Nietzsche écrivait que notre rencontre ici-bas est éphémère, le temps que se croisent nos routes…

Même dans le monde clos de l’écriture poétique, cet état de choses demeure… Et pourquoi en serait-il autrement ? La rencontre est fugace… et souvent illusoire… Nous saisissons des bribes, nous en nourrissons… et passons notre chemin…

Il n’y aura pas de remise des prix… jamais et nulle part…

L’enjeu n’est pas la postérité… qui pourrait le croire… mais tout au plus une forme de réalisation personnelle… d’équilibre entre l’ombre et la lumière…

L’écriture, jamais jamais, ne remplacera le vécu, nous le savons tous… Elle peut tout au plus l’accompagner mais jamais prendre sa place…

Les mots ne nous appartiennent pas… Ils ne nous définissent pas… et ne sauraient venir à bout de notre mystère…

Ils nous traversent… et nous les habitons un instant… le temps d’une mélodie… Nous passerons notre chemin et ils s’effaceront avec nous, seule certitude…

Poésie attitude… Limites… Nos limites…

*********************
M-C Escalier (Mariechristine)
Identificateur : Mariechristine

Inscrit: 12-2003
Envoyé samedi 04 septembre 2004 - 13h04:   

Ben ma foi, LRDLDEDN, tu fais comme tu le sens et les autres pareil. Derrière ta déclaration d'intention se cacherait-il une définition bien définitive de ce qu'est la poésie ou la littérature, comme chez le ou les anonyme(s) ci-dessus ?
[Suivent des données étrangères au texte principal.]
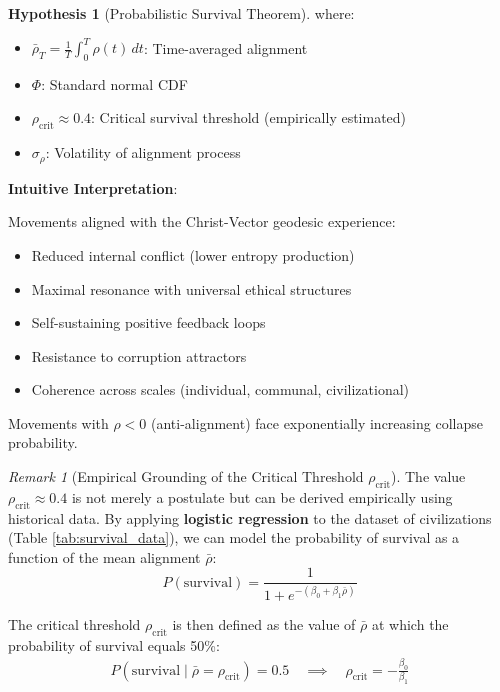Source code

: \documentclass[11pt,a4paper]{article}
\theoremstyle{definition}
\newtheorem{hypothesis}{Hypothesis}[section]
\theoremstyle{remark}
\newtheorem{remark}{Remark}[section]
\begin{document}
\begin{small}
\begin{mdframed}[backgroundcolor=green!10,linewidth=2pt,linecolor=green!70!black]
\begin{hypothesis}[Probabilistic Survival Theorem]
where:
\begin{itemize}
\item \(\bar{\rho}_T = \frac{1}{T} \int_0^T \rho(t) \, dt\): Time-averaged alignment
\item \(\Phi\): Standard normal CDF
\item \(\rho_{\text{crit}} \approx 0.4\): Critical survival threshold (empirically estimated)
\item \(\sigma_{\rho}\): Volatility of alignment process
\end{itemize}
\end{hypothesis}

\textbf{Intuitive Interpretation}:

Movements aligned with the Christ-Vector geodesic experience:
\begin{itemize}
\item Reduced internal conflict (lower entropy production)
\item Maximal resonance with universal ethical structures
\item Self-sustaining positive feedback loops
\item Resistance to corruption attractors
\item Coherence across scales (individual, communal, civilizational)
\end{itemize}

Movements with \(\rho < 0\) (anti-alignment) face exponentially increasing collapse probability.
\end{mdframed}

\begin{remark}[Empirical Grounding of the Critical Threshold \(\rho_{\text{crit}}\)]
The value \(\rho_{\text{crit}} \approx 0.4\) is not merely a postulate but can be derived empirically using historical data. By applying \textbf{logistic regression} to the dataset of civilizations (Table \ref{tab:survival_data}), we can model the probability of survival as a function of the mean alignment \(\bar{\rho}\):
\begin{equation}
P(\text{survival}) = \frac{1}{1 + e^{-(\beta_0 + \beta_1 \bar{\rho})}}
\end{equation}

The critical threshold \(\rho_{\text{crit}}\) is then defined as the value of \(\bar{\rho}\) at which the probability of survival equals 50\%:
\begin{align}
P(\text{survival} \mid \bar{\rho} = \rho_{\text{crit}}) = 0.5 \quad \implies \quad \rho_{\text{crit}} = -\frac{\beta_0}{\beta_1}
\end{align}


\end{remark}
\end{small}
\end{document}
La poésie et l'art comme méthode thérapeutique ?
Ouais bon, c'est une opinion. Mais si on en croit l'histoire de l'art et la biographie des auteurs, la méthode est loin d'être super efficace. Dans ce cas je conseillerai plutôt un bon psy
Jade Vuaillat (Jade)
Identificateur : Jade

Inscrit: 11-2001
Envoyé samedi 04 septembre 2004 - 14h40:   

Bonjour !

On ne sait qui décrit aussi bien l'art de l'écriture avec aussi peu de courage... dommage !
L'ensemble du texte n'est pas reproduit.